Assigned task: Could you give back the records exactly, taking out the pictures?
Segment Start: Provided data
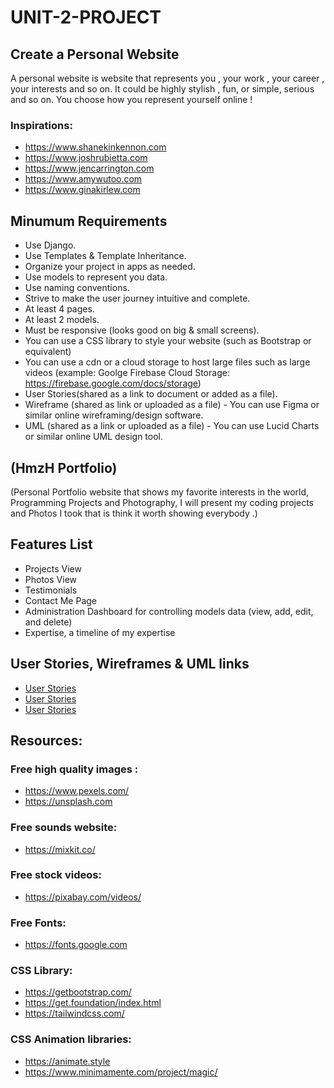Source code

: # UNIT-2-PROJECT


## Create a Personal Website


A personal website is website that represents you , your work , your career , your interests and so on. It could be highly stylish , fun, or simple, serious and so on. You choose how you represent yourself online !



### Inspirations:
- https://www.shanekinkennon.com
- https://www.joshrubietta.com
- https://www.jencarrington.com
- https://www.amywutoo.com
- https://www.ginakirlew.com



## Minumum Requirements

- Use Django.
- Use Templates & Template Inheritance.
- Organize your project in apps as needed.
- Use models to represent you data.
- Use naming conventions.
- Strive to make the user journey intuitive and complete.
- At least 4 pages.
- At least 2 models.
- Must be responsive (looks good on big & small screens). 
- You can use a CSS library to style your website (such as Bootstrap or equivalent)
- You can use a cdn or a cloud storage to host large files such as large videos (example: Goolge Firebase Cloud Storage: https://firebase.google.com/docs/storage)
- User Stories(shared as a link to document or added as a file).
- Wireframe (shared as link or uploaded as a file) - You can use Figma or similar online wireframing/design software.
- UML (shared as a link or uploaded as a file) - You can use Lucid Charts or similar online UML design tool.

## (HmzH Portfolio)
(Personal Portfolio website that shows my favorite interests in the world, Programming Projects and Photography, I will present my coding projects and Photos I took that is think it worth showing everybody .)

## Features List
- Projects View
- Photos View
- Testimonials
- Contact Me Page
- Administration Dashboard for controlling models data (view, add, edit, and delete)
- Expertise, a timeline of my expertise

## User Stories, Wireframes & UML links
- [User Stories](https://excalidraw.com/#json=e0cknG2cPic-nydluZ_Yp,LvFpcGqtyWhhD8zE-cBY4w)
- [User Stories](https://excalidraw.com/#json=e0cknG2cPic-nydluZ_Yp,LvFpcGqtyWhhD8zE-cBY4w)
- [User Stories](https://excalidraw.com/#json=e0cknG2cPic-nydluZ_Yp,LvFpcGqtyWhhD8zE-cBY4w)


## Resources:

### Free high quality images :
- https://www.pexels.com/
- https://unsplash.com




### Free sounds website:
- https://mixkit.co/

### Free stock videos:
- https://pixabay.com/videos/

### Free Fonts:
- https://fonts.google.com


### CSS Library:
- https://getbootstrap.com/
- https://get.foundation/index.html
- https://tailwindcss.com/

### CSS Animation libraries:
- https://animate.style
- https://www.minimamente.com/project/magic/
Segment End: Provided data
Expected answer:
Source code

: # UNIT-2-PROJECT


## Create a Personal Website


A personal website is website that represents you , your work , your career , your interests and so on. It could be highly stylish , fun, or simple, serious and so on. You choose how you represent yourself online !



### Inspirations:
- https://www.shanekinkennon.com
- https://www.joshrubietta.com
- https://www.jencarrington.com
- https://www.amywutoo.com
- https://www.ginakirlew.com



## Minumum Requirements

- Use Django.
- Use Templates & Template Inheritance.
- Organize your project in apps as needed.
- Use models to represent you data.
- Use naming conventions.
- Strive to make the user journey intuitive and complete.
- At least 4 pages.
- At least 2 models.
- Must be responsive (looks good on big & small screens). 
- You can use a CSS library to style your website (such as Bootstrap or equivalent)
- You can use a cdn or a cloud storage to host large files such as large videos (example: Goolge Firebase Cloud Storage: https://firebase.google.com/docs/storage)
- User Stories(shared as a link to document or added as a file).
- Wireframe (shared as link or uploaded as a file) - You can use Figma or similar online wireframing/design software.
- UML (shared as a link or uploaded as a file) - You can use Lucid Charts or similar online UML design tool.

## (HmzH Portfolio)
(Personal Portfolio website that shows my favorite interests in the world, Programming Projects and Photography, I will present my coding projects and Photos I took that is think it worth showing everybody .)

## Features List
- Projects View
- Photos View
- Testimonials
- Contact Me Page
- Administration Dashboard for controlling models data (view, add, edit, and delete)
- Expertise, a timeline of my expertise

## User Stories, Wireframes & UML links
- [User Stories](https://excalidraw.com/#json=e0cknG2cPic-nydluZ_Yp,LvFpcGqtyWhhD8zE-cBY4w)
- [User Stories](https://excalidraw.com/#json=e0cknG2cPic-nydluZ_Yp,LvFpcGqtyWhhD8zE-cBY4w)
- [User Stories](https://excalidraw.com/#json=e0cknG2cPic-nydluZ_Yp,LvFpcGqtyWhhD8zE-cBY4w)


## Resources:

### Free high quality images :
- https://www.pexels.com/
- https://unsplash.com




### Free sounds website:
- https://mixkit.co/

### Free stock videos:
- https://pixabay.com/videos/

### Free Fonts:
- https://fonts.google.com


### CSS Library:
- https://getbootstrap.com/
- https://get.foundation/index.html
- https://tailwindcss.com/

### CSS Animation libraries:
- https://animate.style
- https://www.minimamente.com/project/magic/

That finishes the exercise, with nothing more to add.